La prima rilevante novità del progetto risiede proprio nel proporre una nuova modalità di intervento in campo internazionale, che permette all’ospedale di Bergamo di convogliare gli sforzi non più sulla soluzione di singole situazioni di emergenza slegate tra loro, ma sulla formazione permanente del personale medico, all’interno di un processo più ampio di diffusione della cultura medico scientifica e delle opportunità della tecnologia in questo campo.

«Siamo onorati di partecipare a questa iniziativa, che consideriamo coerente con l’impostazione che in questi anni abbiamo dato alla nostra attività – ha dichiarato Alberto Castoldi, rettore dell’Università degli Studi di Bergamo -. Nel nostro ateneo è attiva la cattedra Unesco, di cui è responsabile il professor Felice Rizzi, che è il nostro docente di riferimento di un corso triennale sulla cooperazione internazionale.

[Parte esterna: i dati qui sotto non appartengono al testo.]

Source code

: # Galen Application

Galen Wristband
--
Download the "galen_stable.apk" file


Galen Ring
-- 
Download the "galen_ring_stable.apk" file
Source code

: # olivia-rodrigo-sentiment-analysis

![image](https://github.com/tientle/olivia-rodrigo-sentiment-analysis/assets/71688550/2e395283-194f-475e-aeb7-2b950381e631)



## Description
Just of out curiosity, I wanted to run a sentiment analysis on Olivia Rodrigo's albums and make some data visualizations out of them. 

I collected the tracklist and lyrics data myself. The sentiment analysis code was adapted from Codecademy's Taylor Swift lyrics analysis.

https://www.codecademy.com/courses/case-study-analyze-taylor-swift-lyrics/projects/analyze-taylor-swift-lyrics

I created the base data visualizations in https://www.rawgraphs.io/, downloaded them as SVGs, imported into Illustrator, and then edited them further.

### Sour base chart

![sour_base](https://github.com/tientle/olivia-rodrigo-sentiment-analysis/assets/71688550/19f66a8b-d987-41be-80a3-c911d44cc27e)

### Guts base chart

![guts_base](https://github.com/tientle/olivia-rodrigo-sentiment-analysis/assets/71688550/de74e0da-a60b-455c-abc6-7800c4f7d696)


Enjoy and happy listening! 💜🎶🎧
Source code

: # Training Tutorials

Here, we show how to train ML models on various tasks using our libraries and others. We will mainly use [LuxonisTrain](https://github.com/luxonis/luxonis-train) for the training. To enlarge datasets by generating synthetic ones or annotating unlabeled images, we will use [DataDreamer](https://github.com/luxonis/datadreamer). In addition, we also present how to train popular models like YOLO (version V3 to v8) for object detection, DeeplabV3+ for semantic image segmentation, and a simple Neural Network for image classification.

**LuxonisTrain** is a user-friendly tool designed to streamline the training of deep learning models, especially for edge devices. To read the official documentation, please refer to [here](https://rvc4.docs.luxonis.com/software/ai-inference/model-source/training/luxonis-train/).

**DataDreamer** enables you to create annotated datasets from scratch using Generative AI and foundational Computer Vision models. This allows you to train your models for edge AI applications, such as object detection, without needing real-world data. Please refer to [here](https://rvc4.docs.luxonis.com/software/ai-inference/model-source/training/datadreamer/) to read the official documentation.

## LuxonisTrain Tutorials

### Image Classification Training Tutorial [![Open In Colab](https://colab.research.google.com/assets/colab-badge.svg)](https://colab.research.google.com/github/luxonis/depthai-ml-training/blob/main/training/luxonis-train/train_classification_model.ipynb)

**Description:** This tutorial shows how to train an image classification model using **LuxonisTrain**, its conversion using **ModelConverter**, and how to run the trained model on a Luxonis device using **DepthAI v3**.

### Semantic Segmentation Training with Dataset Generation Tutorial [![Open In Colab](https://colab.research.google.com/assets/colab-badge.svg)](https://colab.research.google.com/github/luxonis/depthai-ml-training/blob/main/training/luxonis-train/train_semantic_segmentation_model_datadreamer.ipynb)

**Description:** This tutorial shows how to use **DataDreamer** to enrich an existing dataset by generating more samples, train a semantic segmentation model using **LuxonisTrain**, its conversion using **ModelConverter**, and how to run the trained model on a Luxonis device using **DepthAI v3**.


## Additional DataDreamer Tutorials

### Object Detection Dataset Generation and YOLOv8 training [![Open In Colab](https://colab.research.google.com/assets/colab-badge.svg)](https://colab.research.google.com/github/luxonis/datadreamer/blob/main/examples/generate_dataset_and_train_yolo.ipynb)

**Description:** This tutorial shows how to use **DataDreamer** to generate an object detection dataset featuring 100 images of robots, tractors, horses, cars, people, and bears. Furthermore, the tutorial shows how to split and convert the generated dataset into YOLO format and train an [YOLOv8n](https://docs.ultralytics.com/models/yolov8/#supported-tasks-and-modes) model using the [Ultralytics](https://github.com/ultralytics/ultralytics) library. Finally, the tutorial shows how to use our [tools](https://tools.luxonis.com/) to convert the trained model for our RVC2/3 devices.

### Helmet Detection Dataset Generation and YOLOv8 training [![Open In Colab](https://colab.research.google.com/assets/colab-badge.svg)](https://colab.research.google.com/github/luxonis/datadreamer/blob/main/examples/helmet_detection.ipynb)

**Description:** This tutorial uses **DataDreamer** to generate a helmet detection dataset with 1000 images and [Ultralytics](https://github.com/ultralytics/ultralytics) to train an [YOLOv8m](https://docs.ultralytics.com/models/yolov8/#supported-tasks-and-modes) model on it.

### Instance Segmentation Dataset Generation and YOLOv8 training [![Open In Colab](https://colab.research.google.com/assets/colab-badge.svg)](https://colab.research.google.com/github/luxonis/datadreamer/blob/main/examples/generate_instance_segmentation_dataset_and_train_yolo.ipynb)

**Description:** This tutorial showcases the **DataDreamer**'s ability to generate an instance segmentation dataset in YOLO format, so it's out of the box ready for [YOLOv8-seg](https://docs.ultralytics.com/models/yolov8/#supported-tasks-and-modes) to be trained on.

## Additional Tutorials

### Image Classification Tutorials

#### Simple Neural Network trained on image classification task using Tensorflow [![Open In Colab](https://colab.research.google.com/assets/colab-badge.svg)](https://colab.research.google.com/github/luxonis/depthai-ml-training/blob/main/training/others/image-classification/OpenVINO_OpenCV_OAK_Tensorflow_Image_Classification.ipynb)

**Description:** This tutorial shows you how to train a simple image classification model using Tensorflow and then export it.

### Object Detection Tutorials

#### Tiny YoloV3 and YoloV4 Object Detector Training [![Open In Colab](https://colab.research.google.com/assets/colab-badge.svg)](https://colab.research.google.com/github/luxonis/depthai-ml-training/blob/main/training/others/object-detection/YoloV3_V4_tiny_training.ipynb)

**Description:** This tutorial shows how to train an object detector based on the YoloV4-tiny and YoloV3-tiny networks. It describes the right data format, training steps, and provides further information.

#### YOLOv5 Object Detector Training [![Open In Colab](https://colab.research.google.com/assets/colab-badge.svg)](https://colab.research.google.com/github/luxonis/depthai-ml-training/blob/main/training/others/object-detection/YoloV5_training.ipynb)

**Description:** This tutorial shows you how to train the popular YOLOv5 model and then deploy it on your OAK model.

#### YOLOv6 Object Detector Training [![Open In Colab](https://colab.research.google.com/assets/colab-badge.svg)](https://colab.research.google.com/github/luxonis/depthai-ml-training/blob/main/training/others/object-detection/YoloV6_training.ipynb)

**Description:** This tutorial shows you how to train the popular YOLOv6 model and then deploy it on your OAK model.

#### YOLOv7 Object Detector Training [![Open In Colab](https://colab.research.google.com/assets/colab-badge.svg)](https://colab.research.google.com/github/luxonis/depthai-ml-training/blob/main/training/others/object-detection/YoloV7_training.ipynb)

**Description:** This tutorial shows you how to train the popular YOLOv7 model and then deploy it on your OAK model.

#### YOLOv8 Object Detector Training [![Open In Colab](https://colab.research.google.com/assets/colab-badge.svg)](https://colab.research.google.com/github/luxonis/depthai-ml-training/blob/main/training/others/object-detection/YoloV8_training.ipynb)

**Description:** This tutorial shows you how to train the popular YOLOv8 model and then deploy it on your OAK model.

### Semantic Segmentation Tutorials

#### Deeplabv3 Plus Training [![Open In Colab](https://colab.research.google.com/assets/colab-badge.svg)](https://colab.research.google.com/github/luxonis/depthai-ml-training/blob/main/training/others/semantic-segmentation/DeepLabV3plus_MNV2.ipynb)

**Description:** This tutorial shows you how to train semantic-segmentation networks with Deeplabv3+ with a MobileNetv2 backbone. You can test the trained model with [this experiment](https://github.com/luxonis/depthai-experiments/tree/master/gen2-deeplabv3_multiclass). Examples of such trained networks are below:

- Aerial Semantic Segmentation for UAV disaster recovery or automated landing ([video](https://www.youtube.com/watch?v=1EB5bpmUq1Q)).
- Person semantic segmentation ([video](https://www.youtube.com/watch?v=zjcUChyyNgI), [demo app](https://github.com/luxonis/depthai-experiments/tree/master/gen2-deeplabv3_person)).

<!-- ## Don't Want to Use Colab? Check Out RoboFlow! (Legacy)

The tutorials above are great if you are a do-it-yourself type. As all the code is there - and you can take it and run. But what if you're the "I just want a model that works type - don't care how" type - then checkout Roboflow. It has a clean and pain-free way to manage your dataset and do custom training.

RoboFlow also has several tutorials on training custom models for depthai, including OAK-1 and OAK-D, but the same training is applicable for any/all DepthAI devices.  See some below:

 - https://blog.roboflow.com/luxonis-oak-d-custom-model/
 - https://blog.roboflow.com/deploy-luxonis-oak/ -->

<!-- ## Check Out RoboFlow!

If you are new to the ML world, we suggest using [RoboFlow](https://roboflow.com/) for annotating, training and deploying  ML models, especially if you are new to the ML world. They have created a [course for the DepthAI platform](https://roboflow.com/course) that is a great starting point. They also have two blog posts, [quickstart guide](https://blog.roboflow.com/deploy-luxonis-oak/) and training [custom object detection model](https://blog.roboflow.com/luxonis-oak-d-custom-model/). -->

Con questo accordo si è creato un pool importante, all’interno del quale l’Università di Bergamo, e in particolare la Facoltà di Scienze della Formazione, metteranno a disposizione tutte le proprie conoscenze e competenze in questo campo». Questa è la seconda particolarità del progetto: si tratta di un intervento che si basa su un tavolo di mediazione tra saperi e bisogni culturali differenti, coordinato dall’ateneo bergamasco, che consentirà di creare le condizioni formali e operative necessarie alla sostenibilità dell’impianto dell’azione formativa.

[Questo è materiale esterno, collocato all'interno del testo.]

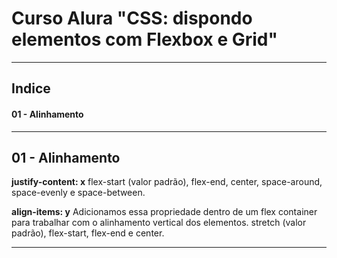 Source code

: # Curso Alura "CSS: dispondo elementos com Flexbox e Grid"

----------------------------------------

## Indice

#### 01 - Alinhamento

----------------------------------------

## 01 - Alinhamento

**justify-content: x**
flex-start (valor padrão), flex-end, center, space-around, space-evenly e space-between.

**align-items: y**
Adicionamos essa propriedade dentro de um flex container para trabalhar com o alinhamento vertical dos elementos.
stretch (valor padrão), flex-start, flex-end e center.

----------------------------------------
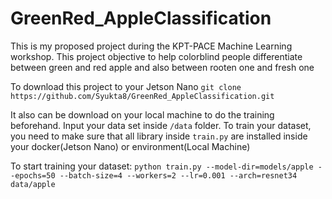 # GreenRed_AppleClassification
This is my proposed project during the KPT-PACE Machine Learning workshop. This project objective to help colorblind people differentiate between green and red apple and also between rooten one and fresh one

To download this project to your Jetson Nano
`git clone https://github.com/Syukta8/GreenRed_AppleClassification.git`

It also can be download on your local machine to do the training beforehand. Input your data set inside `/data` folder.
To train your dataset, you need to make sure that all library inside `train.py` are installed inside your docker(Jetson Nano) or environment(Local Machine)

To start training your dataset:
`python train.py --model-dir=models/apple --epochs=50 --batch-size=4 --workers=2 --lr=0.001 --arch=resnet34 data/apple`
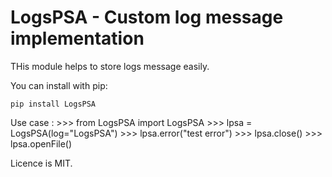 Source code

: LogsPSA - Custom log message implementation
========================================================

THis module helps to store logs message easily.

You can install with pip:
	
	pip install LogsPSA

Use case :
	>>> from LogsPSA import LogsPSA
	>>> lpsa	= LogsPSA(log="LogsPSA")
	>>> lpsa.error("test error")
	>>> lpsa.close()
	>>> lpsa.openFile()

Licence is MIT.
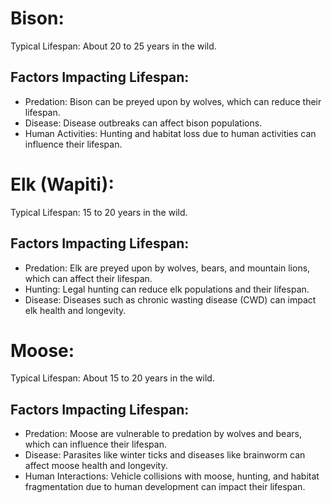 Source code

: # Bison: 

Typical Lifespan: About 20 to 25 years in the wild. 

## Factors Impacting Lifespan:

- Predation: Bison can be preyed upon by wolves, which can reduce their lifespan. 
- Disease: Disease outbreaks can affect bison populations. 
- Human Activities: Hunting and habitat loss due to human activities can influence their lifespan. 

# Elk (Wapiti): 

Typical Lifespan: 15 to 20 years in the wild. 

## Factors Impacting Lifespan: 

- Predation: Elk are preyed upon by wolves, bears, and mountain lions, which can affect their lifespan. 
- Hunting: Legal hunting can reduce elk populations and their lifespan. 
- Disease: Diseases such as chronic wasting disease (CWD) can impact elk health and longevity. 

# Moose: 

Typical Lifespan: About 15 to 20 years in the wild. 

## Factors Impacting Lifespan: 

- Predation: Moose are vulnerable to predation by wolves and bears, which can influence their lifespan. 
- Disease: Parasites like winter ticks and diseases like brainworm can affect moose health and longevity. 
- Human Interactions: Vehicle collisions with moose, hunting, and habitat fragmentation due to human development can impact their lifespan. 
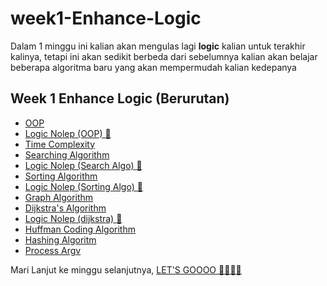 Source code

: # week1-Enhance-Logic
Dalam 1 minggu ini kalian akan mengulas lagi **logic** kalian untuk terakhir kalinya, tetapi ini akan sedikit berbeda dari sebelumnya
kalian akan belajar beberapa algoritma baru yang akan mempermudah kalian kedepanya

## Week 1 Enhance Logic (Berurutan) 
- [OOP](https://github.com/RPN-Phase-1/Week1-Enhance-Logic/blob/main/study_material/OOP.md)
- [Logic Nolep (OOP) :exploding_head: ](https://github.com/RPN-Phase-1/Week1-Enhance-Logic/blob/main/logic_nolep/ln-oop.md)
- [Time Complexity](https://github.com/RPN-Phase-1/Week1-Enhance-Logic/blob/main/study_material/time-complexity.md)
- [Searching Algorithm](https://github.com/RPN-Phase-1/Week1-Enhance-Logic/blob/main/study_material/searching-algorithm.md)
- [Logic Nolep (Search Algo) :exploding_head: ](https://github.com/RPN-Phase-1/Week1-Enhance-Logic/blob/main/logic_nolep/ln-searhAlgo.md)
- [Sorting Algorithm](https://github.com/RPN-Phase-1/Week1-Enhance-Logic/blob/main/study_material/sorting-algorithm.md)
- [Logic Nolep (Sorting Algo) :exploding_head: ](https://github.com/RPN-Phase-1/Week1-Enhance-Logic/blob/main/logic_nolep/ln-sortingAlgo.md)
- [Graph Algorithm](https://github.com/RPN-Phase-1/Week1-Enhance-Logic/blob/main/study_material/graph_algorithm.md)
- [Dijkstra's Algorithm](https://github.com/RPN-Phase-1/Week1-Enhance-Logic/blob/main/study_material/dijkstra-algorithm.md)
- [Logic Nolep (dijkstra) :exploding_head: ](https://github.com/RPN-Phase-1/Week1-Enhance-Logic/blob/main/logic_nolep/ln-dijkstra.md)
- [Huffman Coding Algorithm](https://github.com/RPN-Phase-1/Week1-Enhance-Logic/blob/main/study_material/huffman-coding-algorithm.md)
- [Hashing Algoritm](https://github.com/RPN-Phase-1/Week1-Enhance-Logic/blob/main/study_material/hashing-algoritm.md)
- [Process Argv](https://github.com/RPN-Phase-1/Week1-Enhance-Logic/blob/main/study_material/process-argv.md)

Mari Lanjut ke minggu selanjutnya, [LET'S GOOOO :rocket::rocket::rocket::rocket: ](https://github.com/RPN-Phase-1/Week2-Backend-Fundamental-MVC)
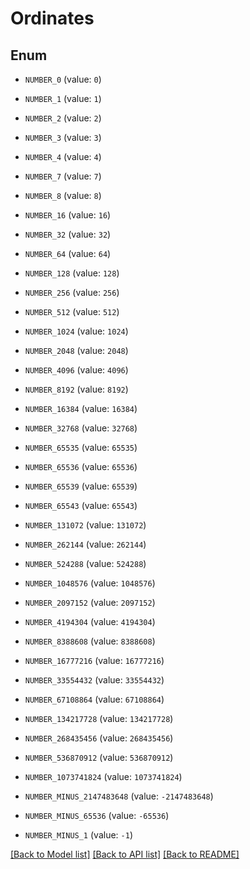 # Ordinates


## Enum

* `NUMBER_0` (value: `0`)

* `NUMBER_1` (value: `1`)

* `NUMBER_2` (value: `2`)

* `NUMBER_3` (value: `3`)

* `NUMBER_4` (value: `4`)

* `NUMBER_7` (value: `7`)

* `NUMBER_8` (value: `8`)

* `NUMBER_16` (value: `16`)

* `NUMBER_32` (value: `32`)

* `NUMBER_64` (value: `64`)

* `NUMBER_128` (value: `128`)

* `NUMBER_256` (value: `256`)

* `NUMBER_512` (value: `512`)

* `NUMBER_1024` (value: `1024`)

* `NUMBER_2048` (value: `2048`)

* `NUMBER_4096` (value: `4096`)

* `NUMBER_8192` (value: `8192`)

* `NUMBER_16384` (value: `16384`)

* `NUMBER_32768` (value: `32768`)

* `NUMBER_65535` (value: `65535`)

* `NUMBER_65536` (value: `65536`)

* `NUMBER_65539` (value: `65539`)

* `NUMBER_65543` (value: `65543`)

* `NUMBER_131072` (value: `131072`)

* `NUMBER_262144` (value: `262144`)

* `NUMBER_524288` (value: `524288`)

* `NUMBER_1048576` (value: `1048576`)

* `NUMBER_2097152` (value: `2097152`)

* `NUMBER_4194304` (value: `4194304`)

* `NUMBER_8388608` (value: `8388608`)

* `NUMBER_16777216` (value: `16777216`)

* `NUMBER_33554432` (value: `33554432`)

* `NUMBER_67108864` (value: `67108864`)

* `NUMBER_134217728` (value: `134217728`)

* `NUMBER_268435456` (value: `268435456`)

* `NUMBER_536870912` (value: `536870912`)

* `NUMBER_1073741824` (value: `1073741824`)

* `NUMBER_MINUS_2147483648` (value: `-2147483648`)

* `NUMBER_MINUS_65536` (value: `-65536`)

* `NUMBER_MINUS_1` (value: `-1`)

[[Back to Model list]](../README.md#documentation-for-models) [[Back to API list]](../README.md#documentation-for-api-endpoints) [[Back to README]](../README.md)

La parola è quindi passata a Mirco Nacoti, medico anestesisita dei Riuniti e socio di Sguazzi, che dall’esperienza fatta all’ospedale di Man con «Medici senza frontiere» ha maturato l’idea di questo innovativo progetto. «La Costa d’Avorio - ha commentato Mirco Nacoti - ha buone risorse materiali e umane, messe però a dura prova dalla recente guerra civile. È fondamentale evitare che queste persone lascino il Paese: devono restare, è l’unico modo per far ripartire questa Nazione. Con questo progetto vogliamo valorizzare la popolazione e farla uscire dall’isolamento tecnologico e comunicativo nel quale si trova, fornendo la tecnologia, i mezzi più adeguati per usarla e contenuti di qualità. È per realizzare quest’ultimo aspetto che l’apporto dei Riuniti e dell’Università sarà essenziale: ci daranno i contenuti e le modalità più appropriate per trasmetterli, in base ai reali bisogni della popolazione di Man».

La prima lezione a distanza si è tenuta lo scorso 15 maggio e ha visto protagonista l'Istituto farmacologico Mario Negri di Milano in collegamento diretto con l'ospedale di Man per 4 ore. Il prossimo appuntamento è per il 3 giugno, quando, dalle 13 alle 17, si terrà un’audioconferenza con l’Università di Bergamo sul tema delle relazioni interetniche antropologiche della malattia a nord e a sud della Costa d’Avorio. Questo collegamento sarà la premessa a quello in programma l’11 luglio, quando, dalle 11 alle 15, si terrà un’audioconferenza con gli Ospedali Riuniti di Bergamo, da dove Fredy Suter e Franco Maggiolo faranno il punto sulle più recenti terapie per curare il virus dell’Hiv.